TASK PROMPT – Only some lines are wanted. Transcribe, exactly, the lines below from the line with "## Metadata" up to and including the line with "Kode Dapil |".

** Opening DATASET EXCERPTS block **

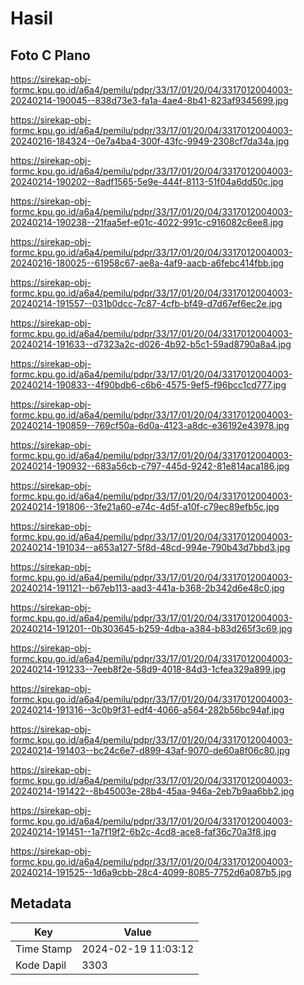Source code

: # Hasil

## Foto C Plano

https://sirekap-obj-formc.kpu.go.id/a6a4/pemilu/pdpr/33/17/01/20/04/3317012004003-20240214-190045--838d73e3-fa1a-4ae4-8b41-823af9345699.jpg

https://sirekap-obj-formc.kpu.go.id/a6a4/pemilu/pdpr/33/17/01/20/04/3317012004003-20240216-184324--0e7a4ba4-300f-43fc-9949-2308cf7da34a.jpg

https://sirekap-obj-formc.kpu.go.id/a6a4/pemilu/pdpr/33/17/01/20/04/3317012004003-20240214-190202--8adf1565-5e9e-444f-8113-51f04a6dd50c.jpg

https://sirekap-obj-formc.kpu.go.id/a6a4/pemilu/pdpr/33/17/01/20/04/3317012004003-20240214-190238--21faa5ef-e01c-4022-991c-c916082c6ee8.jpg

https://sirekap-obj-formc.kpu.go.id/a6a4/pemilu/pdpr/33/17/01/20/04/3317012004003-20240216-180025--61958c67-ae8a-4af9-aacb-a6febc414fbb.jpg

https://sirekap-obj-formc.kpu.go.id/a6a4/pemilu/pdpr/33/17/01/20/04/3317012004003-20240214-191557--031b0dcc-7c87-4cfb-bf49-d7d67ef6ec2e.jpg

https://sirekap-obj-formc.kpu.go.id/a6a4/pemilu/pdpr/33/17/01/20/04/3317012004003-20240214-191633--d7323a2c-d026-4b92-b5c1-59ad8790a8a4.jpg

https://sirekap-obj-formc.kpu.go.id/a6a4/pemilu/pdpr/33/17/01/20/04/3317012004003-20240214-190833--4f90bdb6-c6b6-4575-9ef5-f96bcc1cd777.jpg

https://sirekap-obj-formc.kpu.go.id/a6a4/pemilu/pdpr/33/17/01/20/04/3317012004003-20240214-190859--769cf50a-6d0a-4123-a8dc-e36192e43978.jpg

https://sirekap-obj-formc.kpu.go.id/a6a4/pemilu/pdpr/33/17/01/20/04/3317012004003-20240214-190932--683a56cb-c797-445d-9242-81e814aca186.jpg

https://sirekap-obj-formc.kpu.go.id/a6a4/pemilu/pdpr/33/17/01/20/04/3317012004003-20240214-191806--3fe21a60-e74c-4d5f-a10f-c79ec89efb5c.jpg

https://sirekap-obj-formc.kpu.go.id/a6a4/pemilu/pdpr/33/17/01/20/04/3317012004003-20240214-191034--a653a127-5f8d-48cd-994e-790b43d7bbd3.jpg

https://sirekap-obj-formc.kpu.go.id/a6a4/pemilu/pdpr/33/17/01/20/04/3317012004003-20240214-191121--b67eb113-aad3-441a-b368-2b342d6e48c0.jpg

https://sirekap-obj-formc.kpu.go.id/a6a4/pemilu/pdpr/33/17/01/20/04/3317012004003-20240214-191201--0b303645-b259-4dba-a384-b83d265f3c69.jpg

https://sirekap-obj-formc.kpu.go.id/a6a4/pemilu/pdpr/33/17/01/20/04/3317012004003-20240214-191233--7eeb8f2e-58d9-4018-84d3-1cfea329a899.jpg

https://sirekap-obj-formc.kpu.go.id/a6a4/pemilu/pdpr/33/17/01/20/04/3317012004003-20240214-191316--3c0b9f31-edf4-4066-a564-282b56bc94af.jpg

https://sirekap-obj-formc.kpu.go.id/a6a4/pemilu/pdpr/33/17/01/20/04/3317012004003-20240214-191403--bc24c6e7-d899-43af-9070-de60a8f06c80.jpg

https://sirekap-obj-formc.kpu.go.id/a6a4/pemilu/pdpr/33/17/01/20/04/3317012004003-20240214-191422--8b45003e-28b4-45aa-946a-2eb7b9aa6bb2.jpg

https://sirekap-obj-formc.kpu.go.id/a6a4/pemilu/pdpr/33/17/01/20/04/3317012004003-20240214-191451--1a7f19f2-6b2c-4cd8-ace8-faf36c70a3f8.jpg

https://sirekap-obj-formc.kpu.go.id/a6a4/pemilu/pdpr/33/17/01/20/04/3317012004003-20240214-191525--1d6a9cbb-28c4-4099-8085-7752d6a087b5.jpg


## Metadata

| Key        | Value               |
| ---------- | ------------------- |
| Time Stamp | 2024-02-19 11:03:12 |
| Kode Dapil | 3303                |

** Closing DATASET EXCERPTS block **
** Opening DATASET EXCERPTS block **

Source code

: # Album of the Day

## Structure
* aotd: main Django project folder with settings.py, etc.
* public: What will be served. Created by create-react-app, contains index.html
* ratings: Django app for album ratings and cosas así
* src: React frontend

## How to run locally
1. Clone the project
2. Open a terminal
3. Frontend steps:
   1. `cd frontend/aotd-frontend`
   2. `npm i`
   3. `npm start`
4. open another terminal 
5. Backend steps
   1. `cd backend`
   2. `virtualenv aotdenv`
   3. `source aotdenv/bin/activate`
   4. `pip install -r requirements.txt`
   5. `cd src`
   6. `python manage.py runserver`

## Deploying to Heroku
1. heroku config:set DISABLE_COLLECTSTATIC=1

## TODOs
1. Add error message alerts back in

** Closing DATASET EXCERPTS block **

SOLUTION TO THIS TASK –
## Metadata

| Key        | Value               |
| ---------- | ------------------- |
| Time Stamp | 2024-02-19 11:03:12 |
| Kode Dapil | 3303                |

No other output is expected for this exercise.